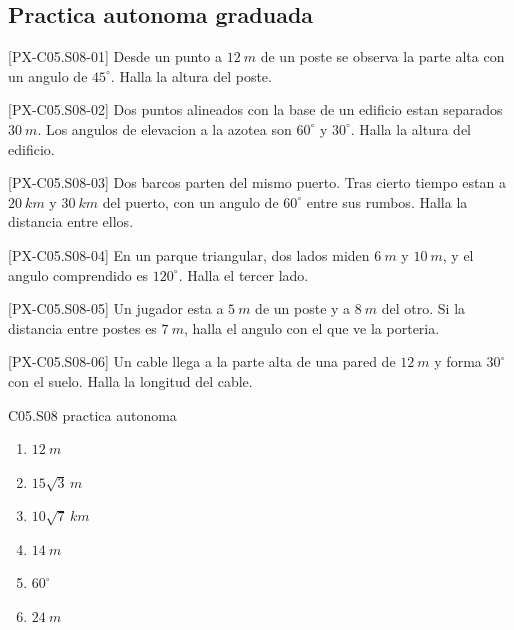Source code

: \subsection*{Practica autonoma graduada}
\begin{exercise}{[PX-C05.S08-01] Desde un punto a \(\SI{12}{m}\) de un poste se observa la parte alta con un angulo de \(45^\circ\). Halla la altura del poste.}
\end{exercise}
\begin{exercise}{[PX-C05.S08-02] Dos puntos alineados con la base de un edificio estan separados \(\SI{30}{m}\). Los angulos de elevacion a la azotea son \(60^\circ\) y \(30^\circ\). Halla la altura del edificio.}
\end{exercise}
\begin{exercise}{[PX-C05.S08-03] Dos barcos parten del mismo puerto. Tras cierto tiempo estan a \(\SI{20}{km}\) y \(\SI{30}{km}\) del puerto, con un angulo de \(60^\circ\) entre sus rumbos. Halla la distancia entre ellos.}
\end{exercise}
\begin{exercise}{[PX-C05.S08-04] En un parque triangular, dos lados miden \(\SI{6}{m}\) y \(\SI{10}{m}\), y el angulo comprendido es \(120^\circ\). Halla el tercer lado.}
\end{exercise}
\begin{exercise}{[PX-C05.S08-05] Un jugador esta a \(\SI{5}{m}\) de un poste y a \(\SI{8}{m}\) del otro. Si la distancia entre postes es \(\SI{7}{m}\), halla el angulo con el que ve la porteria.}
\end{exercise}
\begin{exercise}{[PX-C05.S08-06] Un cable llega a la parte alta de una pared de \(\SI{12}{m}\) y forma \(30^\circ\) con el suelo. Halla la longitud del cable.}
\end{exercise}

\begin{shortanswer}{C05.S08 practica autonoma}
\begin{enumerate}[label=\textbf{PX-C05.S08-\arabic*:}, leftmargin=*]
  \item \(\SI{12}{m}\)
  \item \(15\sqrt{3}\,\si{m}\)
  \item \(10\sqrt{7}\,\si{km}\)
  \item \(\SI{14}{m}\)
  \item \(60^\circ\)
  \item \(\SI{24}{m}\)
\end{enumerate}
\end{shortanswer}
============================================================
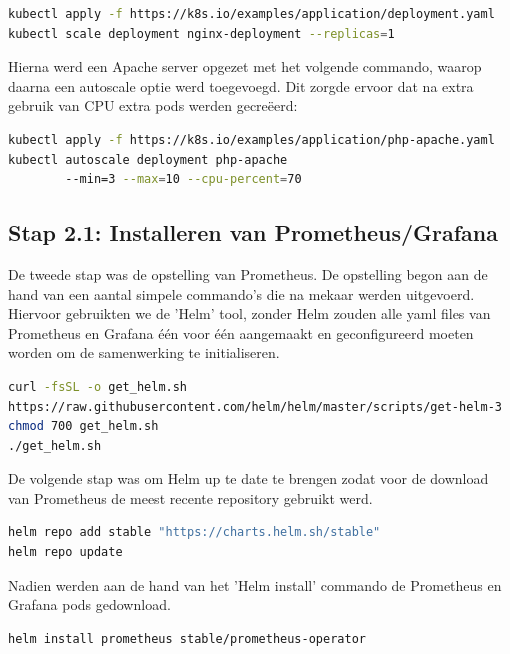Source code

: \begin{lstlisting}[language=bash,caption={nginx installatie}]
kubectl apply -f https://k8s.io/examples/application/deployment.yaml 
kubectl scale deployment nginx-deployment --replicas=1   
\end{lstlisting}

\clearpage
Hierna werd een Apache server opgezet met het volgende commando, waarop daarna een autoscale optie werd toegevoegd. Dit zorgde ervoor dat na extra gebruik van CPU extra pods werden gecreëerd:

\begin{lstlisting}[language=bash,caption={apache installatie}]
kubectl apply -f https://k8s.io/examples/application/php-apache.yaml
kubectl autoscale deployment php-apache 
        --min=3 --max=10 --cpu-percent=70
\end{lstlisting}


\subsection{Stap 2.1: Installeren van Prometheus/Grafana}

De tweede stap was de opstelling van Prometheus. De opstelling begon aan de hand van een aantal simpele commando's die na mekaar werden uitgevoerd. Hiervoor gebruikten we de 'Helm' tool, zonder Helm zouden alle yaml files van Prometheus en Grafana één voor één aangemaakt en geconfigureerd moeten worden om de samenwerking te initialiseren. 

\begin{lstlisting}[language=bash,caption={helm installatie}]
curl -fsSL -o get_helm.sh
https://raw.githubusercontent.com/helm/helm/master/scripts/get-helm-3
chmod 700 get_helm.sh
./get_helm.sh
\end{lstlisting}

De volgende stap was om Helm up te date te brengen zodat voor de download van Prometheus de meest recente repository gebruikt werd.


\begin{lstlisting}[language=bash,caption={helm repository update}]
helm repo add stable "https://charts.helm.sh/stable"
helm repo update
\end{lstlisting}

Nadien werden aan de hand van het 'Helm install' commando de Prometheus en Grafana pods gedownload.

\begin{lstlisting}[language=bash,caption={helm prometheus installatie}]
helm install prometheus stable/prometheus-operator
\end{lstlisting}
============================================================
### [ACTIVITY]
Of the entries above, repeat exactly the lines between the line with "apply -f https://k8s.io/examples/application/php-apache.yaml" and the line with "2.1: Installeren van", inclusive, and no others.

### [SOLUTION FOR THIS TASK]
kubectl apply -f https://k8s.io/examples/application/php-apache.yaml
kubectl autoscale deployment php-apache 
        --min=3 --max=10 --cpu-percent=70
\end{lstlisting}


\subsection{Stap 2.1: Installeren van Prometheus/Grafana}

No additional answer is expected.